- Khrystoforivka Location within Dnipropetrovsk Oblast Khrystoforivka Location within Ukraine
- Coordinates: 47°58′49″N 33°05′34″E﻿ / ﻿47.98028°N 33.09278°E
- Country: Ukraine
- Oblast: Dnipropetrovsk Oblast
- Raion: Kryvyi Rih Raion

Population (2022)
- • Total: 1,312
- • Estimate (2024): 1,144
- Time zone: UTC+2 (EET)
- • Summer (DST): UTC+3 (EEST)

= Khrystoforivka =

Rural locality in Dnipropetrovsk Oblast, Ukraine

Khrystoforivka (Христофорівка; Христофоровка) is a rural settlement in Kryvyi Rih Raion, Dnipropetrovsk Oblast, Ukraine. It is located on the left bank of the Bokovenka in the drainage basin of the Dnieper. It belongs to Lozuvatka rural hromada, one of the hromadas of Ukraine. Population:

Until 26 January 2024, Khrystoforivka was designated urban-type settlement.

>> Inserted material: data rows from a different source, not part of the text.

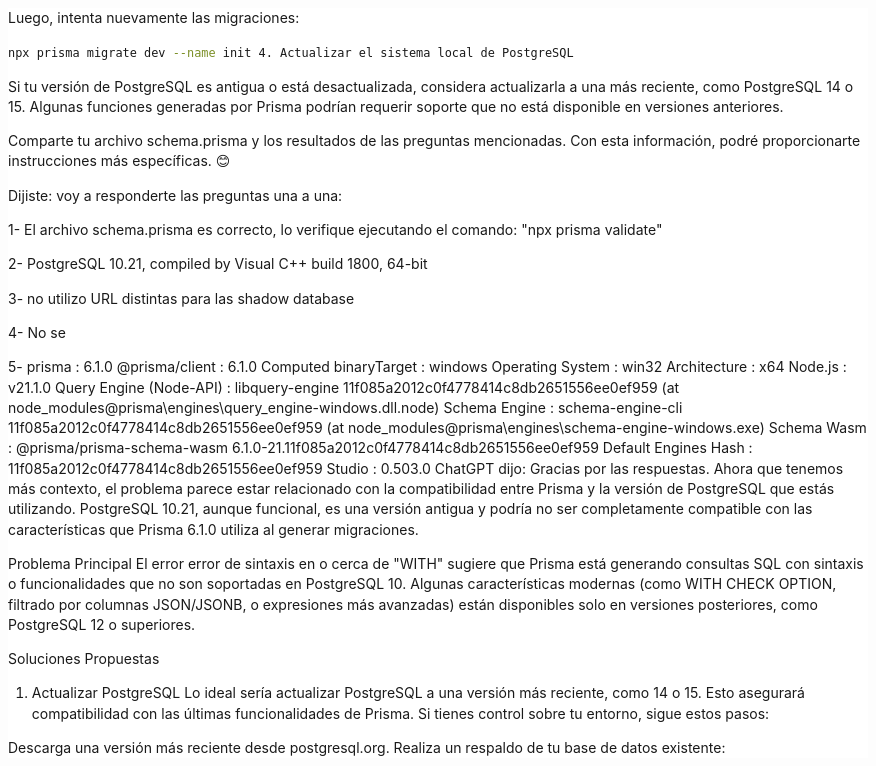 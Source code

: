 Luego, intenta nuevamente las migraciones:

```bash
npx prisma migrate dev --name init 4. Actualizar el sistema local de PostgreSQL
```

Si tu versión de PostgreSQL es antigua o está desactualizada, considera actualizarla a una más reciente, como PostgreSQL 14 o 15. Algunas funciones generadas por Prisma podrían requerir soporte que no está disponible en versiones anteriores.

Comparte tu archivo schema.prisma y los resultados de las preguntas mencionadas. Con esta información, podré proporcionarte instrucciones más específicas. 😊

Dijiste:
voy a responderte las preguntas una a una:

1- El archivo schema.prisma es correcto, lo verifique ejecutando el comando: "npx prisma validate"

2- PostgreSQL 10.21, compiled by Visual C++ build 1800, 64-bit

3- no utilizo URL distintas para las shadow database

4- No se

5- prisma : 6.1.0
@prisma/client : 6.1.0
Computed binaryTarget : windows
Operating System : win32
Architecture : x64
Node.js : v21.1.0
Query Engine (Node-API) : libquery-engine 11f085a2012c0f4778414c8db2651556ee0ef959 (at node_modules\@prisma\engines\query_engine-windows.dll.node)
Schema Engine : schema-engine-cli 11f085a2012c0f4778414c8db2651556ee0ef959 (at node_modules\@prisma\engines\schema-engine-windows.exe)
Schema Wasm : @prisma/prisma-schema-wasm 6.1.0-21.11f085a2012c0f4778414c8db2651556ee0ef959
Default Engines Hash : 11f085a2012c0f4778414c8db2651556ee0ef959
Studio : 0.503.0
ChatGPT dijo:
Gracias por las respuestas. Ahora que tenemos más contexto, el problema parece estar relacionado con la compatibilidad entre Prisma y la versión de PostgreSQL que estás utilizando. PostgreSQL 10.21, aunque funcional, es una versión antigua y podría no ser completamente compatible con las características que Prisma 6.1.0 utiliza al generar migraciones.

Problema Principal
El error error de sintaxis en o cerca de "WITH" sugiere que Prisma está generando consultas SQL con sintaxis o funcionalidades que no son soportadas en PostgreSQL 10. Algunas características modernas (como WITH CHECK OPTION, filtrado por columnas JSON/JSONB, o expresiones más avanzadas) están disponibles solo en versiones posteriores, como PostgreSQL 12 o superiores.

Soluciones Propuestas

1. Actualizar PostgreSQL
   Lo ideal sería actualizar PostgreSQL a una versión más reciente, como 14 o 15. Esto asegurará compatibilidad con las últimas funcionalidades de Prisma. Si tienes control sobre tu entorno, sigue estos pasos:

Descarga una versión más reciente desde postgresql.org.
Realiza un respaldo de tu base de datos existente:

On this day, a new law entered into force which abolished this status, and Khrystoforivka became a rural settlement.

==Economy==
===Transportation===
The closest railway station is in Haikivka, about 5 km southwest of Khrystoforivka, on the railway line connecting Kryvyi Rih and Dolinska, with further connections to Cherkasy and Odesa.

Khrystoforivka has access to Highway H11 connects Kryvyi Rih with Mykolaiv and Highway H23 connecting Kryvyi Rih with Kropyvnytskyi.